Collected data
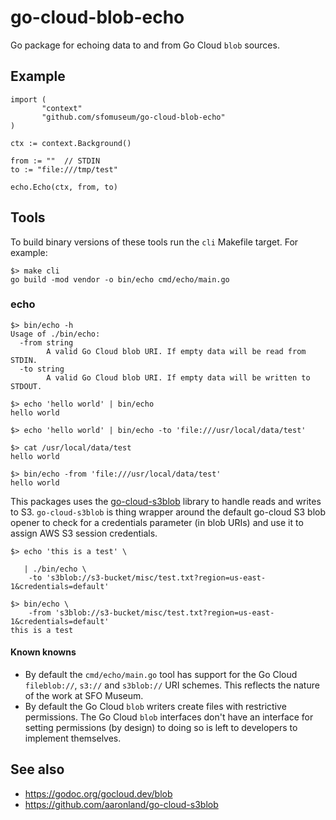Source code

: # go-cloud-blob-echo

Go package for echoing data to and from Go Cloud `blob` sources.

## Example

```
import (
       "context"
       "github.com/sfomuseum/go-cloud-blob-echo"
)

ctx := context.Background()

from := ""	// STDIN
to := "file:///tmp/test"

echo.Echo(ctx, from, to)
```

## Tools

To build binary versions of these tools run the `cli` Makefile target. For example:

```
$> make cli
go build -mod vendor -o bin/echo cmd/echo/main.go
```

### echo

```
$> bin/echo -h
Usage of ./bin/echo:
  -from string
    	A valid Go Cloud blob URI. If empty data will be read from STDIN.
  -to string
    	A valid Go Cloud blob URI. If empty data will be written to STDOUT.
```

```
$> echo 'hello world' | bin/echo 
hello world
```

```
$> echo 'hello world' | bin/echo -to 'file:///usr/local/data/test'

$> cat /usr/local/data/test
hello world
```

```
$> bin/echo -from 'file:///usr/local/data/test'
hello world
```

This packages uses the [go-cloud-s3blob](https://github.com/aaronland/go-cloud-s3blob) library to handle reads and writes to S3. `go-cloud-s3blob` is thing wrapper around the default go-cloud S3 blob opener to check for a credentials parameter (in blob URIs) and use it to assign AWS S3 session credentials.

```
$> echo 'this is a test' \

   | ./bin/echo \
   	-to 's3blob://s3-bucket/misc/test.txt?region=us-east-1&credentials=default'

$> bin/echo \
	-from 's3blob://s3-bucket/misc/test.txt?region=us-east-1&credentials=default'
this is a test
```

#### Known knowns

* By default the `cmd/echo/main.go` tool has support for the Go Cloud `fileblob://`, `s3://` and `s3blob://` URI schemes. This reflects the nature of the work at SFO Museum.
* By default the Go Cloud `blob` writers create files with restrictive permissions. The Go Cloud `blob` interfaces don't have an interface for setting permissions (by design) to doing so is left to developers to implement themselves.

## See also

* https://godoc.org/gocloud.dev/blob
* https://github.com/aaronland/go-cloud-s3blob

...

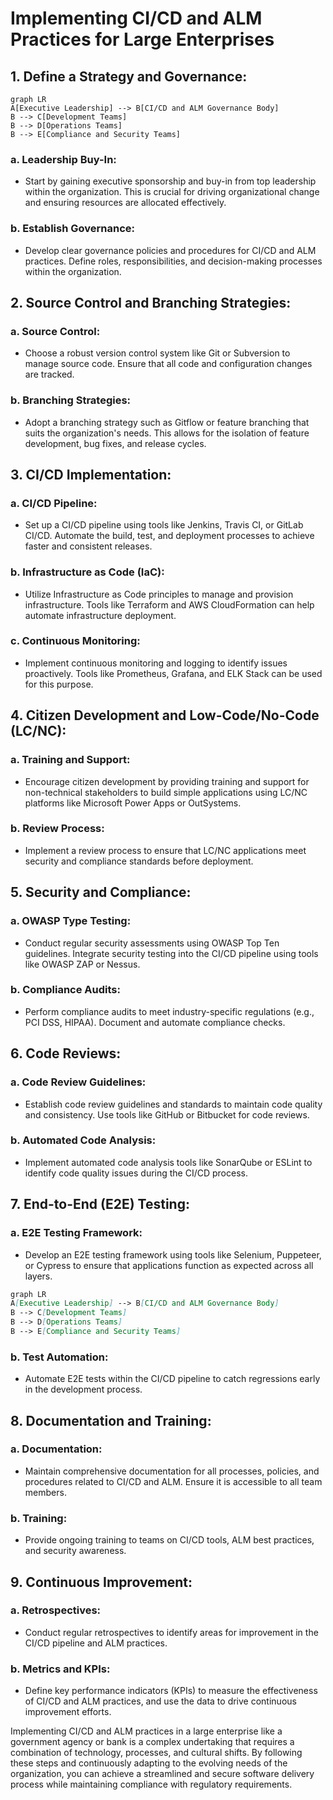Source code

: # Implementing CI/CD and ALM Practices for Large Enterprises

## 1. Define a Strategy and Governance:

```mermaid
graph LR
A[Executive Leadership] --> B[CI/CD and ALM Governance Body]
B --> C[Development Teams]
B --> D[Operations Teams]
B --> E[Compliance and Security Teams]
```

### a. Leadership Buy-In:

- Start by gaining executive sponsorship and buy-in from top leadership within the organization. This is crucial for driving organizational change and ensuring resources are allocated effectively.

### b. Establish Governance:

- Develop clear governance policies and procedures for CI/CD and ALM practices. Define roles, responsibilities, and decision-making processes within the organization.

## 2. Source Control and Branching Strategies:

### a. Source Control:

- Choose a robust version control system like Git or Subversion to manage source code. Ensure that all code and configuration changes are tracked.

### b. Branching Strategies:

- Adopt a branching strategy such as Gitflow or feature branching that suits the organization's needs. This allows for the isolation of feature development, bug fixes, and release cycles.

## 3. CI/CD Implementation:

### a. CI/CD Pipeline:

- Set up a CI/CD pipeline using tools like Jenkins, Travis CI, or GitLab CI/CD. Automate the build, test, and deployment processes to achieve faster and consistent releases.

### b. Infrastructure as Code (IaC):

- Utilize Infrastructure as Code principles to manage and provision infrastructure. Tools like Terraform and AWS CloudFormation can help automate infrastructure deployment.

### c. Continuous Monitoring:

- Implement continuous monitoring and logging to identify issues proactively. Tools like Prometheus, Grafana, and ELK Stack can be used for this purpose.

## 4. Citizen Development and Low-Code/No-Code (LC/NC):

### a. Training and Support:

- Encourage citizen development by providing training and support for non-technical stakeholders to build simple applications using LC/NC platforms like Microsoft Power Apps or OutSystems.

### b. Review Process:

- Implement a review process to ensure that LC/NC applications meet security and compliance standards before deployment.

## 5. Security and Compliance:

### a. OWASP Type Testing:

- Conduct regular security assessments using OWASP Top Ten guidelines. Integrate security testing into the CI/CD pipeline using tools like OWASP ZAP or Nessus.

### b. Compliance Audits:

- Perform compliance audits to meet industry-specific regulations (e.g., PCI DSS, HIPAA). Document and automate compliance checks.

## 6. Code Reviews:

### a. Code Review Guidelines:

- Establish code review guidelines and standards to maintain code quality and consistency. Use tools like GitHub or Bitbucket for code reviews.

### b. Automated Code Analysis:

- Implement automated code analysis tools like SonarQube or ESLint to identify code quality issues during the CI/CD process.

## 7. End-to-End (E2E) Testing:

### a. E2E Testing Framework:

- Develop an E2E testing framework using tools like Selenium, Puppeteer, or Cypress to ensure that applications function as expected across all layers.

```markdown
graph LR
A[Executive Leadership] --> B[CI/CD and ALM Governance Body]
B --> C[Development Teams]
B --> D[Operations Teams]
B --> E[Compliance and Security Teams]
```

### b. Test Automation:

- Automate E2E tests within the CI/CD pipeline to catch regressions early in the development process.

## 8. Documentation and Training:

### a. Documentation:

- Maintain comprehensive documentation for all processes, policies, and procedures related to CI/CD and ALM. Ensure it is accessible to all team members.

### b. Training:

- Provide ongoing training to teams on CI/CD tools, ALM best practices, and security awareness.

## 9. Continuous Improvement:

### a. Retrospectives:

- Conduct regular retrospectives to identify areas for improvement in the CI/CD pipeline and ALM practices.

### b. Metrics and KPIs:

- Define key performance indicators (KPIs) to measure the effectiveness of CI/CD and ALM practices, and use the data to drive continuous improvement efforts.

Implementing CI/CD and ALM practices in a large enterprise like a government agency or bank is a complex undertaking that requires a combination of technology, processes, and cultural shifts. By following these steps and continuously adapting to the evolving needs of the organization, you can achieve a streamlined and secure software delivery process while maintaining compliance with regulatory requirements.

> Exercise objective: Retype the records above, but only those lines that fall between the line containing "### b. Establish" and the line containing "### b. Branching", with both of those lines included, exactly as written.

> Answer space:
### b. Establish Governance:

- Develop clear governance policies and procedures for CI/CD and ALM practices. Define roles, responsibilities, and decision-making processes within the organization.

## 2. Source Control and Branching Strategies:

### a. Source Control:

- Choose a robust version control system like Git or Subversion to manage source code. Ensure that all code and configuration changes are tracked.

### b. Branching Strategies:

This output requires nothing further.